ACTIVITY: If a line in the data below includes the string "with", please return a copy of it.

*** RECORDS FOR THE TASK Section Begins ***

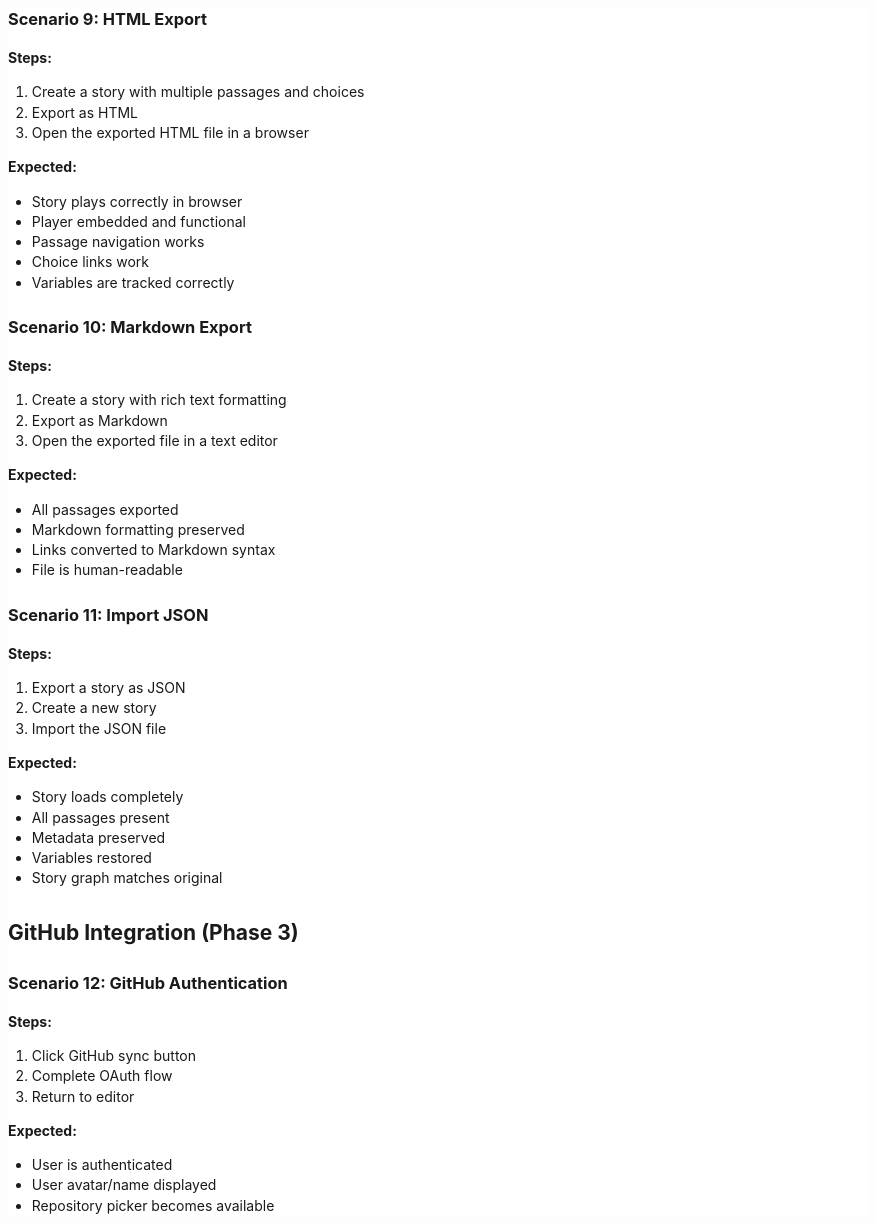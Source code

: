 ### Scenario 9: HTML Export
**Steps:**
1. Create a story with multiple passages and choices
2. Export as HTML
3. Open the exported HTML file in a browser

**Expected:**
- Story plays correctly in browser
- Player embedded and functional
- Passage navigation works
- Choice links work
- Variables are tracked correctly

### Scenario 10: Markdown Export
**Steps:**
1. Create a story with rich text formatting
2. Export as Markdown
3. Open the exported file in a text editor

**Expected:**
- All passages exported
- Markdown formatting preserved
- Links converted to Markdown syntax
- File is human-readable

### Scenario 11: Import JSON
**Steps:**
1. Export a story as JSON
2. Create a new story
3. Import the JSON file

**Expected:**
- Story loads completely
- All passages present
- Metadata preserved
- Variables restored
- Story graph matches original

## GitHub Integration (Phase 3)

### Scenario 12: GitHub Authentication
**Steps:**
1. Click GitHub sync button
2. Complete OAuth flow
3. Return to editor

**Expected:**
- User is authenticated
- User avatar/name displayed
- Repository picker becomes available
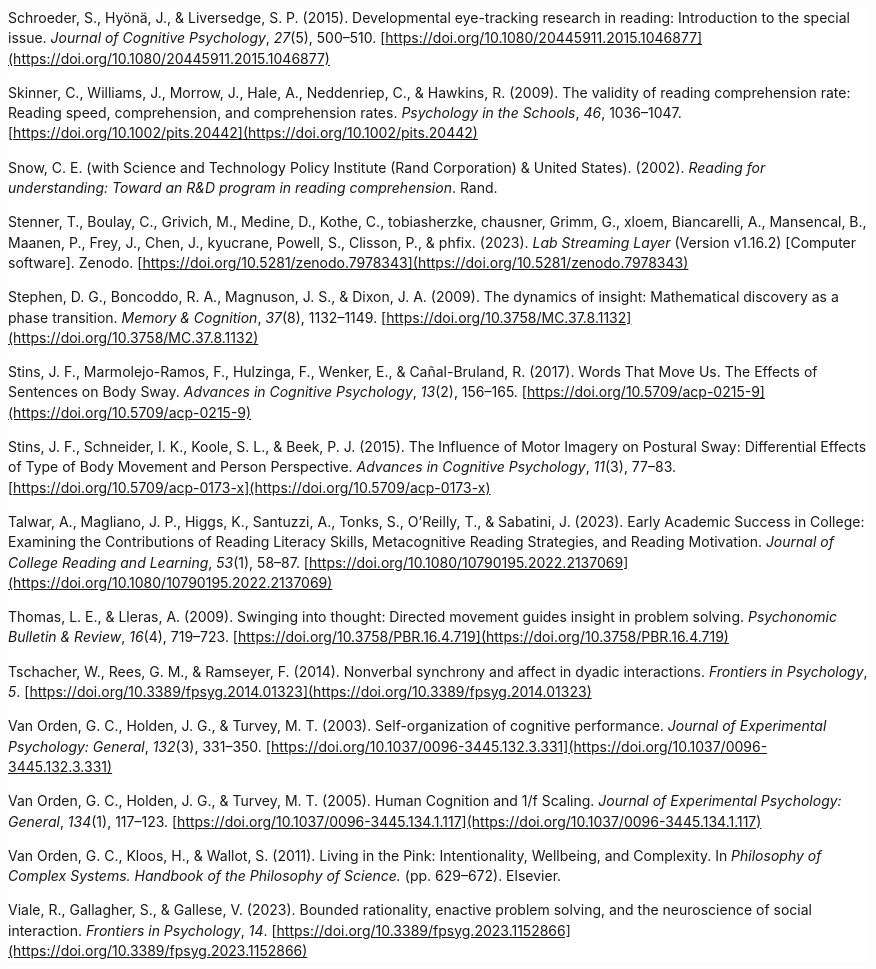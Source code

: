 Schroeder, S., Hyönä, J., & Liversedge, S. P. (2015). Developmental eye-tracking research in reading: Introduction to the special issue. _Journal of Cognitive Psychology_, _27_(5), 500–510. [https://doi.org/10.1080/20445911.2015.1046877](https://doi.org/10.1080/20445911.2015.1046877)

Skinner, C., Williams, J., Morrow, J., Hale, A., Neddenriep, C., & Hawkins, R. (2009). The validity of reading comprehension rate: Reading speed, comprehension, and comprehension rates. _Psychology in the Schools_, _46_, 1036–1047. [https://doi.org/10.1002/pits.20442](https://doi.org/10.1002/pits.20442)

Snow, C. E. (with Science and Technology Policy Institute (Rand Corporation) & United States). (2002). _Reading for understanding: Toward an R&D program in reading comprehension_. Rand.

Stenner, T., Boulay, C., Grivich, M., Medine, D., Kothe, C., tobiasherzke, chausner, Grimm, G., xloem, Biancarelli, A., Mansencal, B., Maanen, P., Frey, J., Chen, J., kyucrane, Powell, S., Clisson, P., & phfix. (2023). _Lab Streaming Layer_ (Version v1.16.2) [Computer software]. Zenodo. [https://doi.org/10.5281/zenodo.7978343](https://doi.org/10.5281/zenodo.7978343)

Stephen, D. G., Boncoddo, R. A., Magnuson, J. S., & Dixon, J. A. (2009). The dynamics of insight: Mathematical discovery as a phase transition. _Memory & Cognition_, _37_(8), 1132–1149. [https://doi.org/10.3758/MC.37.8.1132](https://doi.org/10.3758/MC.37.8.1132)

Stins, J. F., Marmolejo-Ramos, F., Hulzinga, F., Wenker, E., & Cañal-Bruland, R. (2017). Words That Move Us. The Effects of Sentences on Body Sway. _Advances in Cognitive Psychology_, _13_(2), 156–165. [https://doi.org/10.5709/acp-0215-9](https://doi.org/10.5709/acp-0215-9)

Stins, J. F., Schneider, I. K., Koole, S. L., & Beek, P. J. (2015). The Influence of Motor Imagery on Postural Sway: Differential Effects of Type of Body Movement and Person Perspective. _Advances in Cognitive Psychology_, _11_(3), 77–83. [https://doi.org/10.5709/acp-0173-x](https://doi.org/10.5709/acp-0173-x)

Talwar, A., Magliano, J. P., Higgs, K., Santuzzi, A., Tonks, S., O’Reilly, T., & Sabatini, J. (2023). Early Academic Success in College: Examining the Contributions of Reading Literacy Skills, Metacognitive Reading Strategies, and Reading Motivation. _Journal of College Reading and Learning_, _53_(1), 58–87. [https://doi.org/10.1080/10790195.2022.2137069](https://doi.org/10.1080/10790195.2022.2137069)

Thomas, L. E., & Lleras, A. (2009). Swinging into thought: Directed movement guides insight in problem solving. _Psychonomic Bulletin & Review_, _16_(4), 719–723. [https://doi.org/10.3758/PBR.16.4.719](https://doi.org/10.3758/PBR.16.4.719)

Tschacher, W., Rees, G. M., & Ramseyer, F. (2014). Nonverbal synchrony and affect in dyadic interactions. _Frontiers in Psychology_, _5_. [https://doi.org/10.3389/fpsyg.2014.01323](https://doi.org/10.3389/fpsyg.2014.01323)

Van Orden, G. C., Holden, J. G., & Turvey, M. T. (2003). Self-organization of cognitive performance. _Journal of Experimental Psychology: General_, _132_(3), 331–350. [https://doi.org/10.1037/0096-3445.132.3.331](https://doi.org/10.1037/0096-3445.132.3.331)

Van Orden, G. C., Holden, J. G., & Turvey, M. T. (2005). Human Cognition and 1/f Scaling. _Journal of Experimental Psychology: General_, _134_(1), 117–123. [https://doi.org/10.1037/0096-3445.134.1.117](https://doi.org/10.1037/0096-3445.134.1.117)

Van Orden, G. C., Kloos, H., & Wallot, S. (2011). Living in the Pink: Intentionality, Wellbeing, and Complexity. In _Philosophy of Complex Systems. Handbook of the Philosophy of Science._ (pp. 629–672). Elsevier.

Viale, R., Gallagher, S., & Gallese, V. (2023). Bounded rationality, enactive problem solving, and the neuroscience of social interaction. _Frontiers in Psychology_, _14_. [https://doi.org/10.3389/fpsyg.2023.1152866](https://doi.org/10.3389/fpsyg.2023.1152866)
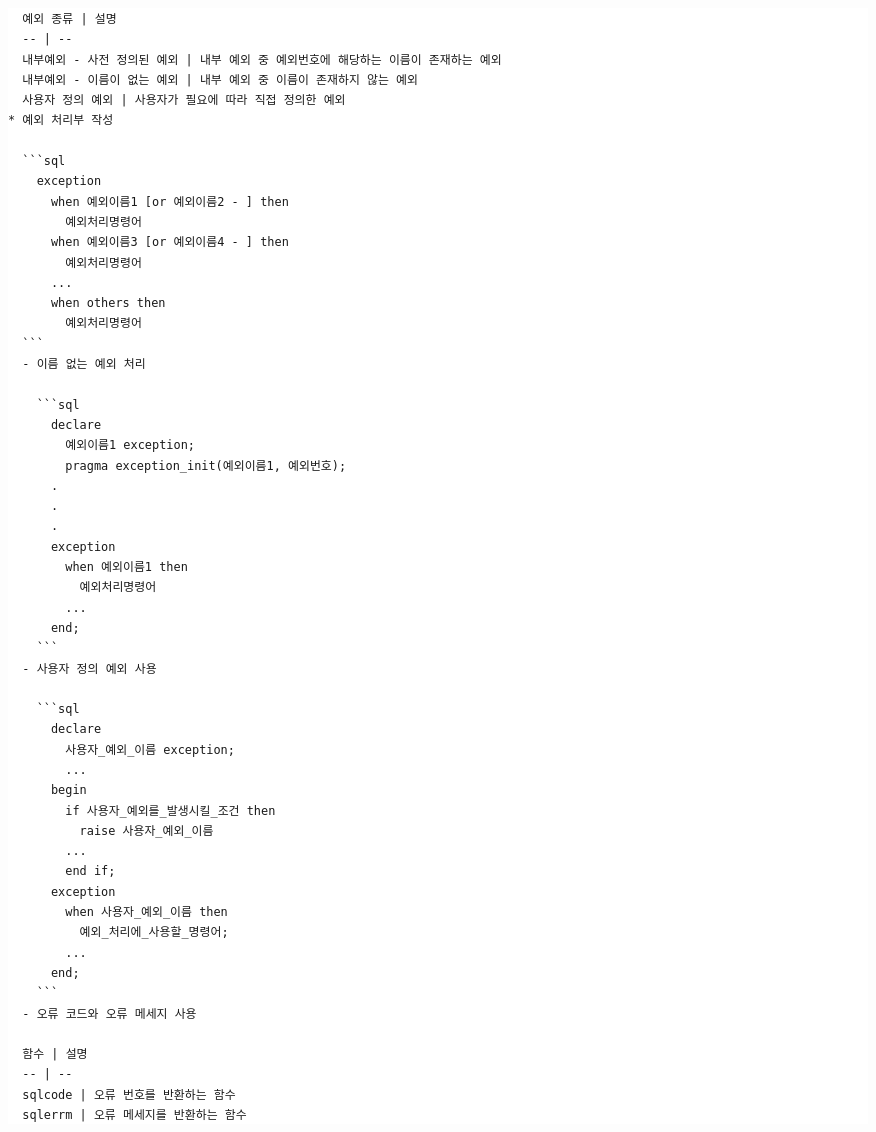       예외 종류 | 설명
      -- | --
      내부예외 - 사전 정의된 예외 | 내부 예외 중 예외번호에 해당하는 이름이 존재하는 예외
      내부예외 - 이름이 없는 예외 | 내부 예외 중 이름이 존재하지 않는 예외
      사용자 정의 예외 | 사용자가 필요에 따라 직접 정의한 예외
    * 예외 처리부 작성

      ```sql
        exception
          when 예외이름1 [or 예외이름2 - ] then
            예외처리명령어
          when 예외이름3 [or 예외이름4 - ] then
            예외처리명령어
          ...
          when others then
            예외처리명령어
      ```
      - 이름 없는 예외 처리
        
        ```sql
          declare
            예외이름1 exception;
            pragma exception_init(예외이름1, 예외번호);
          .
          .
          .
          exception
            when 예외이름1 then
              예외처리명령어
            ...
          end;
        ```
      - 사용자 정의 예외 사용
        
        ```sql
          declare
            사용자_예외_이름 exception;
            ...
          begin
            if 사용자_예외를_발생시킬_조건 then
              raise 사용자_예외_이름
            ...
            end if;
          exception
            when 사용자_예외_이름 then
              예외_처리에_사용할_명령어;
            ...
          end;
        ```
      - 오류 코드와 오류 메세지 사용

      함수 | 설명
      -- | --
      sqlcode | 오류 번호를 반환하는 함수
      sqlerrm | 오류 메세지를 반환하는 함수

*** RECORDS FOR THE TASK Section Ends ***

SOLUTION TO THE EXERCISE:
1. Create a story with multiple passages and choices
1. Create a story with rich text formatting
Snow, C. E. (with Science and Technology Policy Institute (Rand Corporation) & United States). (2002). _Reading for understanding: Toward an R&D program in reading comprehension_. Rand.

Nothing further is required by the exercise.